START RECORDED INFORMATION

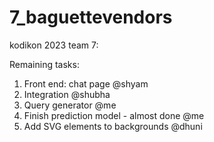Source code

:# 7_baguettevendors
kodikon 2023 team 7:

Remaining tasks:
1. Front end: chat page @shyam
2. Integration @shubha
3. Query generator @me
4. Finish prediction model - almost done @me
5. Add SVG elements to backgrounds @dhuni
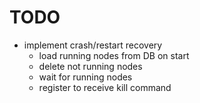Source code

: TODO
====

* implement crash/restart recovery
  * load running nodes from DB on start
  * delete not running nodes
  * wait for running nodes
  * register to receive kill command

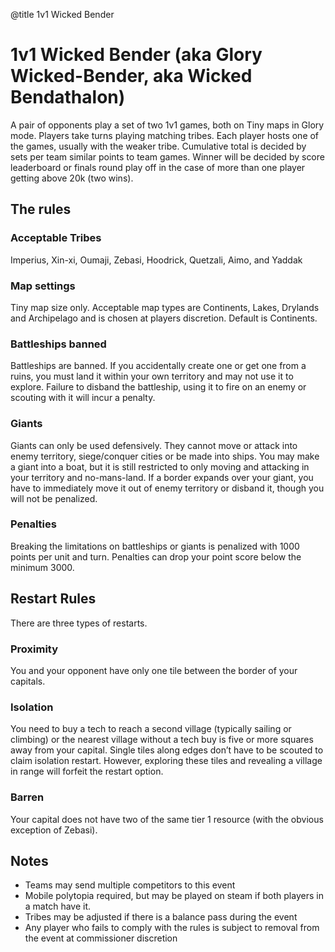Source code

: @title 1v1 Wicked Bender

# 1v1 Wicked Bender (aka Glory Wicked-Bender, aka Wicked Bendathalon)

A pair of opponents play a set of two 1v1 games, both on Tiny maps in Glory mode. Players take turns playing matching tribes. Each player hosts one of the games, usually with the weaker tribe. Cumulative total is decided by sets per team similar points to team games.  Winner will be decided by score leaderboard or finals round play off in the case of more than one player getting above 20k (two wins).

## The rules

### Acceptable Tribes
Imperius, Xin-xi, Oumaji, Zebasi, Hoodrick, Quetzali, Aimo, and Yaddak

### Map settings
Tiny map size only. Acceptable map types are Continents, Lakes, Drylands and Archipelago and is chosen at players discretion. Default is Continents.

### Battleships banned
Battleships are banned. If you accidentally create one or get one from a ruins, you must land it within your own territory and may not use it to explore. Failure to disband the battleship, using it to fire on an enemy or scouting with it will incur a penalty.

### Giants
Giants can only be used defensively. They cannot move or attack into enemy territory, siege/conquer cities or be made into ships. You may make a giant into a boat, but it is still restricted to only moving and attacking in your territory and no-mans-land. If a border expands over your giant, you have to immediately move it out of enemy territory or disband it, though you will not be penalized.

### Penalties
Breaking the limitations on battleships or giants is penalized with 1000 points per unit and turn. Penalties can drop your point score below the minimum 3000.

## Restart Rules
There are three types of restarts.

### Proximity
You and your opponent have only one tile between the border of your capitals.

### Isolation
You need to buy a tech to reach a second village (typically sailing or climbing) or the nearest village without a tech buy is five or more squares away from your capital. Single tiles along edges don’t have to be scouted to claim isolation restart. However, exploring these tiles and revealing a village in range will forfeit the restart option.

### Barren
Your capital does not have two of the same tier 1 resource (with the obvious exception of Zebasi).

## Notes

- Teams may send multiple competitors to this event
- Mobile polytopia required, but may be played on steam if both players in a match have it.
- Tribes may be adjusted if there is a balance pass during the event
- Any player who fails to comply with the rules is subject to removal from the event at commissioner discretion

END RECORDED INFORMATION

• AIM OF THE EXERCISE: Output a precise copy of the entries, leaving the images out.

• REPLY:
Source code

:# 7_baguettevendors
kodikon 2023 team 7:

Remaining tasks:
1. Front end: chat page @shyam
2. Integration @shubha
3. Query generator @me
4. Finish prediction model - almost done @me
5. Add SVG elements to backgrounds @dhuni
Source code

: TODO
====

* implement crash/restart recovery
  * load running nodes from DB on start
  * delete not running nodes
  * wait for running nodes
  * register to receive kill command

Source code

: @title 1v1 Wicked Bender

# 1v1 Wicked Bender (aka Glory Wicked-Bender, aka Wicked Bendathalon)

A pair of opponents play a set of two 1v1 games, both on Tiny maps in Glory mode. Players take turns playing matching tribes. Each player hosts one of the games, usually with the weaker tribe. Cumulative total is decided by sets per team similar points to team games.  Winner will be decided by score leaderboard or finals round play off in the case of more than one player getting above 20k (two wins).

## The rules

### Acceptable Tribes
Imperius, Xin-xi, Oumaji, Zebasi, Hoodrick, Quetzali, Aimo, and Yaddak

### Map settings
Tiny map size only. Acceptable map types are Continents, Lakes, Drylands and Archipelago and is chosen at players discretion. Default is Continents.

### Battleships banned
Battleships are banned. If you accidentally create one or get one from a ruins, you must land it within your own territory and may not use it to explore. Failure to disband the battleship, using it to fire on an enemy or scouting with it will incur a penalty.

### Giants
Giants can only be used defensively. They cannot move or attack into enemy territory, siege/conquer cities or be made into ships. You may make a giant into a boat, but it is still restricted to only moving and attacking in your territory and no-mans-land. If a border expands over your giant, you have to immediately move it out of enemy territory or disband it, though you will not be penalized.

### Penalties
Breaking the limitations on battleships or giants is penalized with 1000 points per unit and turn. Penalties can drop your point score below the minimum 3000.

## Restart Rules
There are three types of restarts.

### Proximity
You and your opponent have only one tile between the border of your capitals.

### Isolation
You need to buy a tech to reach a second village (typically sailing or climbing) or the nearest village without a tech buy is five or more squares away from your capital. Single tiles along edges don’t have to be scouted to claim isolation restart. However, exploring these tiles and revealing a village in range will forfeit the restart option.

### Barren
Your capital does not have two of the same tier 1 resource (with the obvious exception of Zebasi).

## Notes

- Teams may send multiple competitors to this event
- Mobile polytopia required, but may be played on steam if both players in a match have it.
- Tribes may be adjusted if there is a balance pass during the event
- Any player who fails to comply with the rules is subject to removal from the event at commissioner discretion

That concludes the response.